WHAT IS EXPECTED –
Which lines of the data below contain "python"? Please show them all.

*** Opening of SOURCE MATERIAL ***

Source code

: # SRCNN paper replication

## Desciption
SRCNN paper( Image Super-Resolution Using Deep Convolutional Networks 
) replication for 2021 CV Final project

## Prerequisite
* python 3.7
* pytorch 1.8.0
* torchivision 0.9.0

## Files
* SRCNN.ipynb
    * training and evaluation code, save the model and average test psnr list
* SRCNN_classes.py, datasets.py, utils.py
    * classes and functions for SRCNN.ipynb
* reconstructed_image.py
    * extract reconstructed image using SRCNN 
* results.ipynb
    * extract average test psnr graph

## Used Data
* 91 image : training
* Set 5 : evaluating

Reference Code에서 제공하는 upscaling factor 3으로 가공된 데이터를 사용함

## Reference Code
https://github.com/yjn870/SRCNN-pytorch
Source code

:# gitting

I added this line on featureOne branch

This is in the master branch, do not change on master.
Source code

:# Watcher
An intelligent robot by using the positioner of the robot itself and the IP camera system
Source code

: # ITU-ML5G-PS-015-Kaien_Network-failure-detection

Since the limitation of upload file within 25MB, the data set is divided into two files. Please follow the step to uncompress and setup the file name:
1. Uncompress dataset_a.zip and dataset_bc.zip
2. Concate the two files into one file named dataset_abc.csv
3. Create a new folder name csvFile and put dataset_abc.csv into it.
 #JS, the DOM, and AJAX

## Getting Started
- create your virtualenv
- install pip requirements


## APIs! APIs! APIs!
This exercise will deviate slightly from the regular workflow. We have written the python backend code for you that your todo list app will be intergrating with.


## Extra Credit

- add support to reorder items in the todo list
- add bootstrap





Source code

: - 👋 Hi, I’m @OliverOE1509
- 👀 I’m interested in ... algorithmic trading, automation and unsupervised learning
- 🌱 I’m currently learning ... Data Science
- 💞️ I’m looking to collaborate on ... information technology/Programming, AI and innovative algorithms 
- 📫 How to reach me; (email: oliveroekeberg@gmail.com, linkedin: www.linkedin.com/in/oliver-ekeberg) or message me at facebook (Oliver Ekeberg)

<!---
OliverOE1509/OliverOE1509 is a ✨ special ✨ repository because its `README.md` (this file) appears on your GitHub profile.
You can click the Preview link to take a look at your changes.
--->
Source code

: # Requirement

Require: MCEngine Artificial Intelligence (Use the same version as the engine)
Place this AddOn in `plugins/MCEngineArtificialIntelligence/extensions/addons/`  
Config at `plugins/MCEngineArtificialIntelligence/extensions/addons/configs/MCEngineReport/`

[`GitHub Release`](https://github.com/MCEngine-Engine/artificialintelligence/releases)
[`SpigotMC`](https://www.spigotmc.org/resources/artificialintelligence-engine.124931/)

*** Close of SOURCE MATERIAL ***

PROBLEM SOLUTION –
* python 3.7
This exercise will deviate slightly from the regular workflow. We have written the python backend code for you that your todo list app will be intergrating with.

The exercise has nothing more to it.